(Excerpts from a dataset)
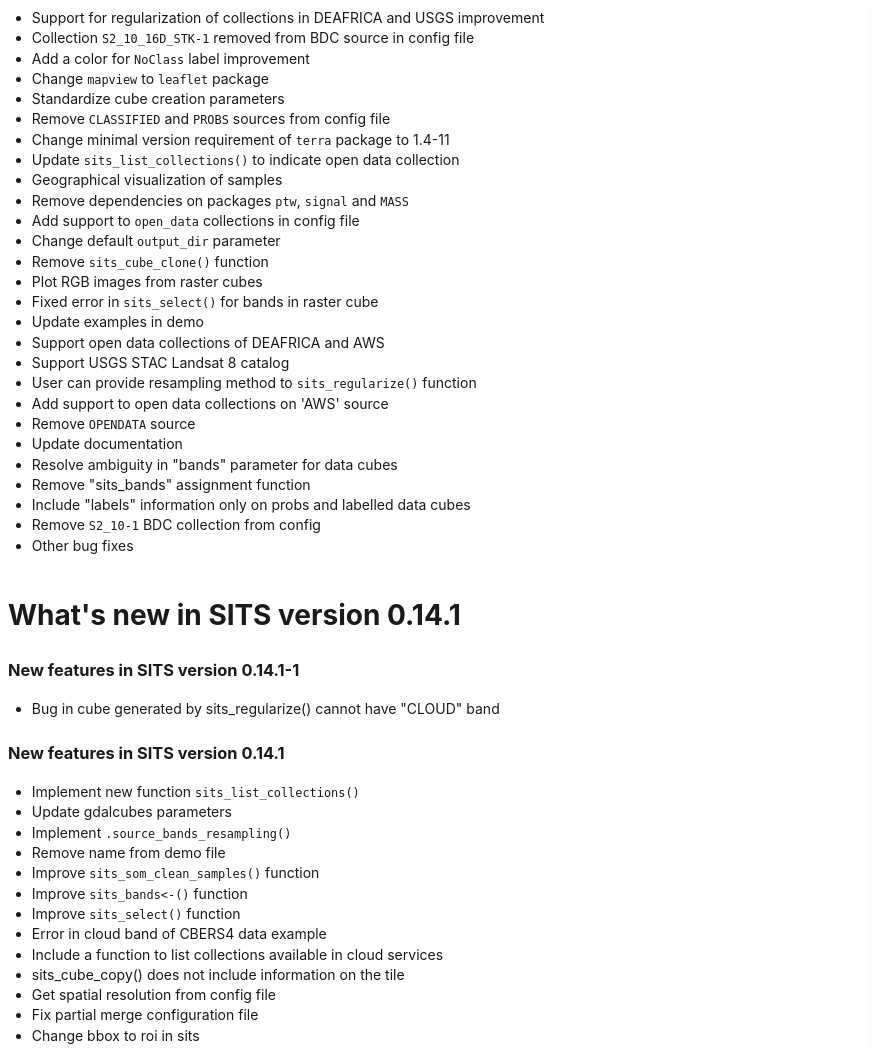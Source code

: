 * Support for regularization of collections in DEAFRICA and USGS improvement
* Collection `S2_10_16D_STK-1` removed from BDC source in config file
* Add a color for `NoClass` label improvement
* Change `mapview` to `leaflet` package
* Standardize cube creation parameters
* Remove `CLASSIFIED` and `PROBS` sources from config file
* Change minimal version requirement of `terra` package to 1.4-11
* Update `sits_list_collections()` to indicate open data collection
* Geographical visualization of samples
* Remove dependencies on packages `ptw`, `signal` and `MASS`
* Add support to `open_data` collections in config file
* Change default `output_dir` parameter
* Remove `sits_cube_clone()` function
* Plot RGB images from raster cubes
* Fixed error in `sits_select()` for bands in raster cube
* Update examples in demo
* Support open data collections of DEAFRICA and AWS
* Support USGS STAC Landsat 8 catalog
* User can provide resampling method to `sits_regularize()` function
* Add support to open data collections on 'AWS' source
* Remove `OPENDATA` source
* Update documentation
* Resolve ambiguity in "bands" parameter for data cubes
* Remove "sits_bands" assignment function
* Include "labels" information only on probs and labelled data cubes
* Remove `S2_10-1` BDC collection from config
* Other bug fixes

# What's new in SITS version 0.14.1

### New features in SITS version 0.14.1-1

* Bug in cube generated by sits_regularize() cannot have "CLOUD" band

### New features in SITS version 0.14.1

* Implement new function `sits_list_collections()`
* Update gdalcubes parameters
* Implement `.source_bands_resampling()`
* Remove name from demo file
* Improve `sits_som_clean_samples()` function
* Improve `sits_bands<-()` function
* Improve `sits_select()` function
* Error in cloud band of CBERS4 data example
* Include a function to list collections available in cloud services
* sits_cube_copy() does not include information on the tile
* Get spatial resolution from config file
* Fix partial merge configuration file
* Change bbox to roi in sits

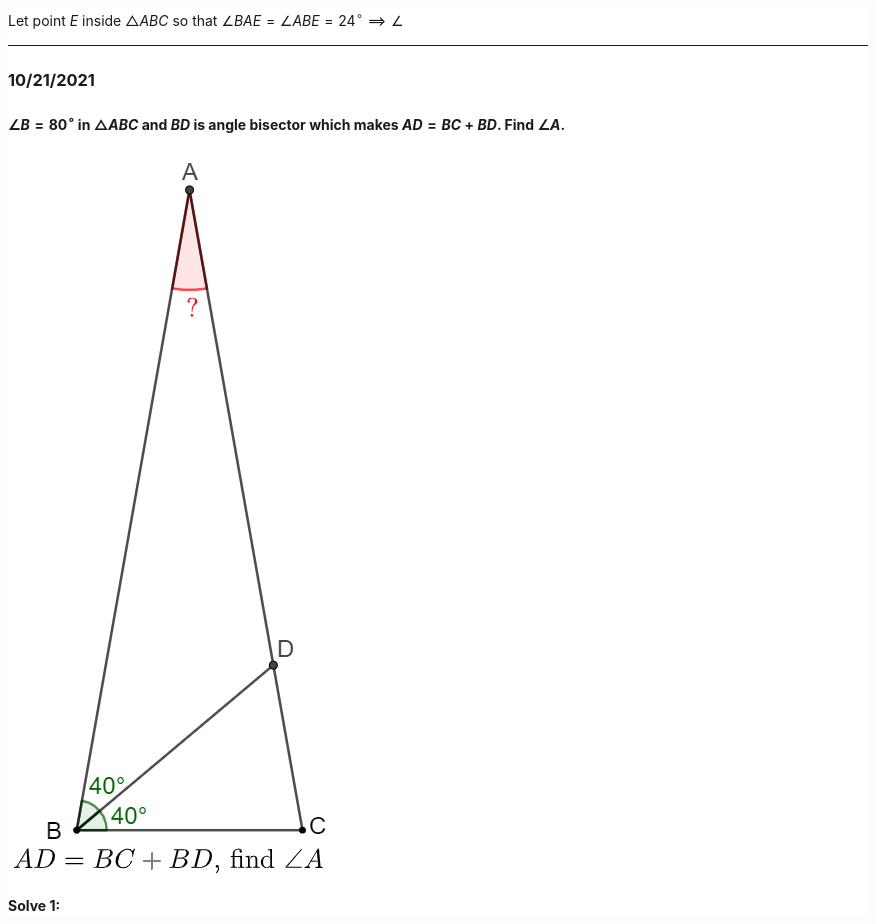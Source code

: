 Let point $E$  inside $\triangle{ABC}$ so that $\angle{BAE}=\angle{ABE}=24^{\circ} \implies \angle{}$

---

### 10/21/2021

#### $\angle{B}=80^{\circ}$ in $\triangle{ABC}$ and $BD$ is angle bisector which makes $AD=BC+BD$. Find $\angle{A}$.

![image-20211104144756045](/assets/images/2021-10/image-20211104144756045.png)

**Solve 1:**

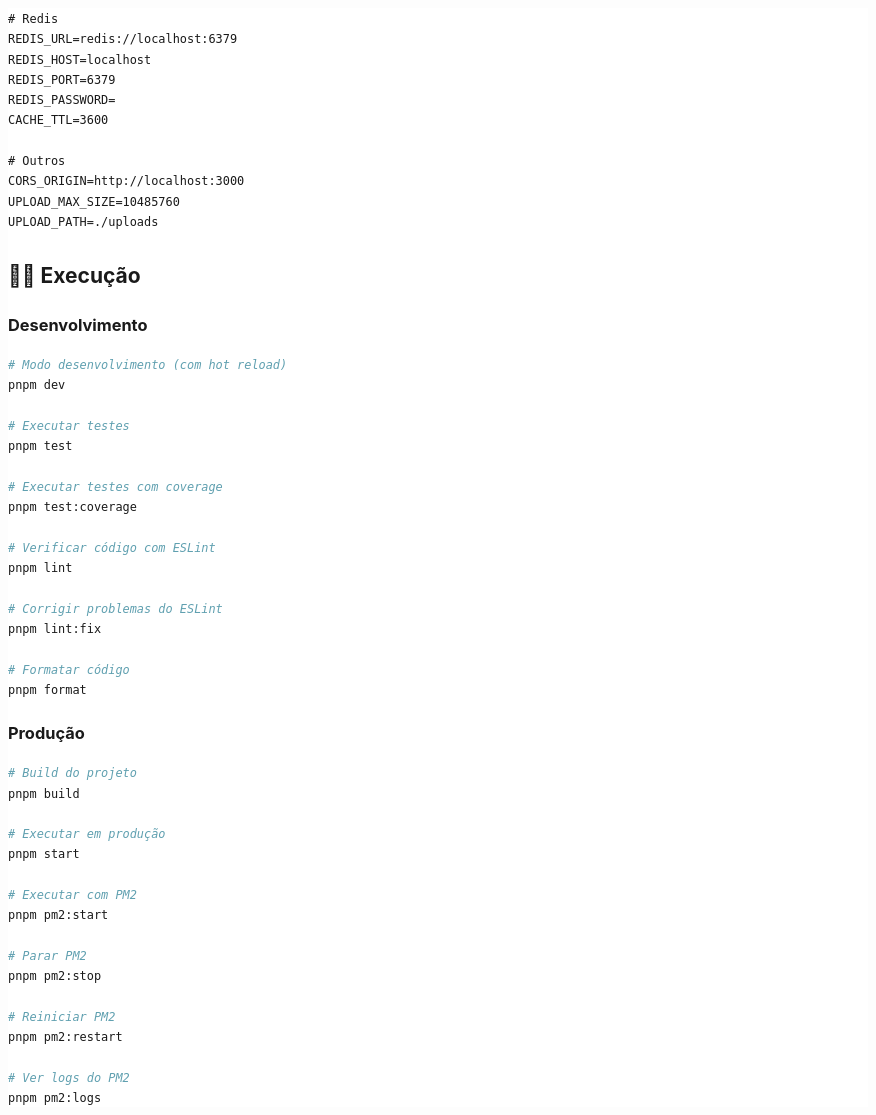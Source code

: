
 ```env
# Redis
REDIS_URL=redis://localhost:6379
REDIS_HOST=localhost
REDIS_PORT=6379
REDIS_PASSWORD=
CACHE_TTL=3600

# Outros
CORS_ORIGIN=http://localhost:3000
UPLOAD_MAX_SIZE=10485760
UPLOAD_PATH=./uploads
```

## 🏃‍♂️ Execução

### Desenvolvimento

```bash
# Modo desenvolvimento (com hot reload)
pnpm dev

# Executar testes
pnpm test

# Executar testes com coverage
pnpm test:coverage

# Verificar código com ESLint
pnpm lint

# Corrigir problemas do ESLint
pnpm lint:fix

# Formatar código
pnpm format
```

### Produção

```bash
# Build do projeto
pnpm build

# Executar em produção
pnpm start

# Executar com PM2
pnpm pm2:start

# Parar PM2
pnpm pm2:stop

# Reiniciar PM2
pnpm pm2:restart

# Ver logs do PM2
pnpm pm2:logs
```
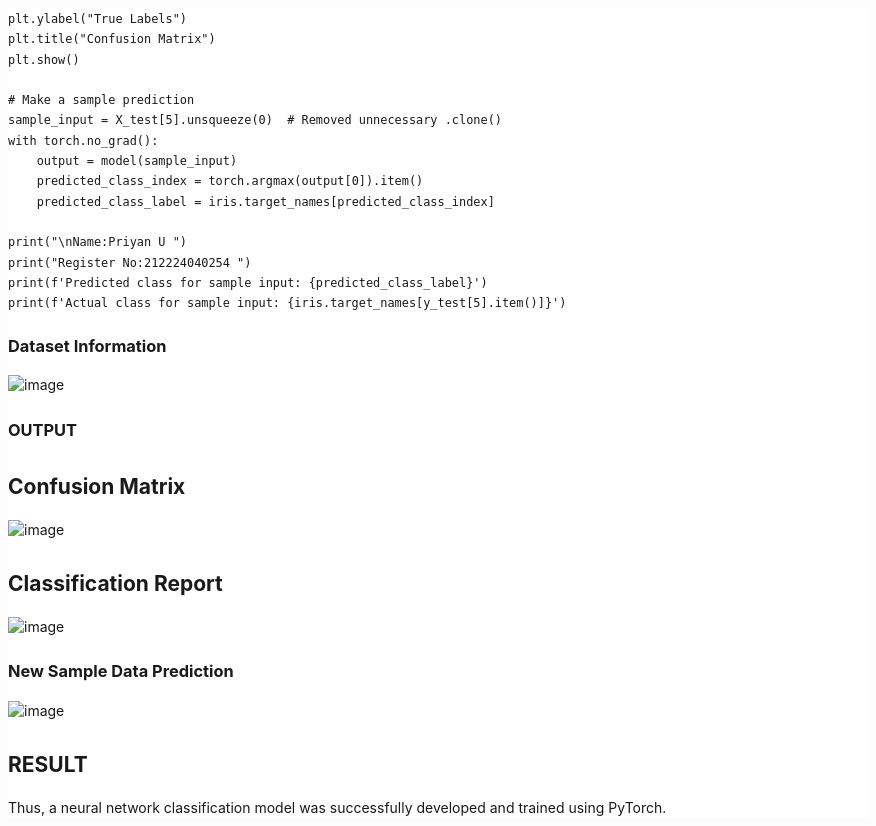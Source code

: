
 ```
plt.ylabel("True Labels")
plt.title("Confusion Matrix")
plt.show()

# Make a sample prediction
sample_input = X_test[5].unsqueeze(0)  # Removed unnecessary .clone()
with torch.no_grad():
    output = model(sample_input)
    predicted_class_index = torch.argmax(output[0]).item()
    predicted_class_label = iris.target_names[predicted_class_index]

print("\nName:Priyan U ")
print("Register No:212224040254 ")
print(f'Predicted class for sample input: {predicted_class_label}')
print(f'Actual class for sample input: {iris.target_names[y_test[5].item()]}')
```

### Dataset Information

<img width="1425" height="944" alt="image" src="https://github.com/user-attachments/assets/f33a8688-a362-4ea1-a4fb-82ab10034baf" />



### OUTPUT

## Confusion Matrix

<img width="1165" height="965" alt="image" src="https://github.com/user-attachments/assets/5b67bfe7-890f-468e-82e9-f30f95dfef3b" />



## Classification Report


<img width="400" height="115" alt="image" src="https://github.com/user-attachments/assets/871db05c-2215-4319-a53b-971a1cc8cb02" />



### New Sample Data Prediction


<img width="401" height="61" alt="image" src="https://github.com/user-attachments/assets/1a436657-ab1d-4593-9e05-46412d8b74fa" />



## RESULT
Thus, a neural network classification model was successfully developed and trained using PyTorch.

- [WORK ITEM]:
The required output is each record above, reproduced exactly, without its pictures.

- [ANSWER BELOW]:
Source code

: * Support for regularization of collections in DEAFRICA and USGS improvement
* Collection `S2_10_16D_STK-1` removed from BDC source in config file
* Add a color for `NoClass` label improvement
* Change `mapview` to `leaflet` package
* Standardize cube creation parameters
* Remove `CLASSIFIED` and `PROBS` sources from config file
* Change minimal version requirement of `terra` package to 1.4-11
* Update `sits_list_collections()` to indicate open data collection
* Geographical visualization of samples
* Remove dependencies on packages `ptw`, `signal` and `MASS`
* Add support to `open_data` collections in config file
* Change default `output_dir` parameter
* Remove `sits_cube_clone()` function
* Plot RGB images from raster cubes
* Fixed error in `sits_select()` for bands in raster cube
* Update examples in demo
* Support open data collections of DEAFRICA and AWS
* Support USGS STAC Landsat 8 catalog
* User can provide resampling method to `sits_regularize()` function
* Add support to open data collections on 'AWS' source
* Remove `OPENDATA` source
* Update documentation
* Resolve ambiguity in "bands" parameter for data cubes
* Remove "sits_bands" assignment function
* Include "labels" information only on probs and labelled data cubes
* Remove `S2_10-1` BDC collection from config
* Other bug fixes

# What's new in SITS version 0.14.1

### New features in SITS version 0.14.1-1

* Bug in cube generated by sits_regularize() cannot have "CLOUD" band

### New features in SITS version 0.14.1

* Implement new function `sits_list_collections()`
* Update gdalcubes parameters
* Implement `.source_bands_resampling()`
* Remove name from demo file
* Improve `sits_som_clean_samples()` function
* Improve `sits_bands<-()` function
* Improve `sits_select()` function
* Error in cloud band of CBERS4 data example
* Include a function to list collections available in cloud services
* sits_cube_copy() does not include information on the tile
* Get spatial resolution from config file
* Fix partial merge configuration file
* Change bbox to roi in sits

Source code

: Let point $E$  inside $\triangle{ABC}$ so that $\angle{BAE}=\angle{ABE}=24^{\circ} \implies \angle{}$

---

### 10/21/2021

#### $\angle{B}=80^{\circ}$ in $\triangle{ABC}$ and $BD$ is angle bisector which makes $AD=BC+BD$. Find $\angle{A}$.

![image-20211104144756045](/assets/images/2021-10/image-20211104144756045.png)

**Solve 1:**

Source code

:
 ```env
# Redis
REDIS_URL=redis://localhost:6379
REDIS_HOST=localhost
REDIS_PORT=6379
REDIS_PASSWORD=
CACHE_TTL=3600

# Outros
CORS_ORIGIN=http://localhost:3000
UPLOAD_MAX_SIZE=10485760
UPLOAD_PATH=./uploads
```

## 🏃‍♂️ Execução

### Desenvolvimento

```bash
# Modo desenvolvimento (com hot reload)
pnpm dev

# Executar testes
pnpm test

# Executar testes com coverage
pnpm test:coverage

# Verificar código com ESLint
pnpm lint

# Corrigir problemas do ESLint
pnpm lint:fix

# Formatar código
pnpm format
```

### Produção

```bash
# Build do projeto
pnpm build

# Executar em produção
pnpm start

# Executar com PM2
pnpm pm2:start

# Parar PM2
pnpm pm2:stop

# Reiniciar PM2
pnpm pm2:restart

# Ver logs do PM2
pnpm pm2:logs
```
Source code

:
 ```
plt.ylabel("True Labels")
plt.title("Confusion Matrix")
plt.show()

# Make a sample prediction
sample_input = X_test[5].unsqueeze(0)  # Removed unnecessary .clone()
with torch.no_grad():
    output = model(sample_input)
    predicted_class_index = torch.argmax(output[0]).item()
    predicted_class_label = iris.target_names[predicted_class_index]

print("\nName:Priyan U ")
print("Register No:212224040254 ")
print(f'Predicted class for sample input: {predicted_class_label}')
print(f'Actual class for sample input: {iris.target_names[y_test[5].item()]}')
```

### Dataset Information

<img width="1425" height="944" alt="image" src="https://github.com/user-attachments/assets/f33a8688-a362-4ea1-a4fb-82ab10034baf" />



### OUTPUT

## Confusion Matrix

<img width="1165" height="965" alt="image" src="https://github.com/user-attachments/assets/5b67bfe7-890f-468e-82e9-f30f95dfef3b" />



## Classification Report


<img width="400" height="115" alt="image" src="https://github.com/user-attachments/assets/871db05c-2215-4319-a53b-971a1cc8cb02" />



### New Sample Data Prediction


<img width="401" height="61" alt="image" src="https://github.com/user-attachments/assets/1a436657-ab1d-4593-9e05-46412d8b74fa" />



## RESULT
Thus, a neural network classification model was successfully developed and trained using PyTorch.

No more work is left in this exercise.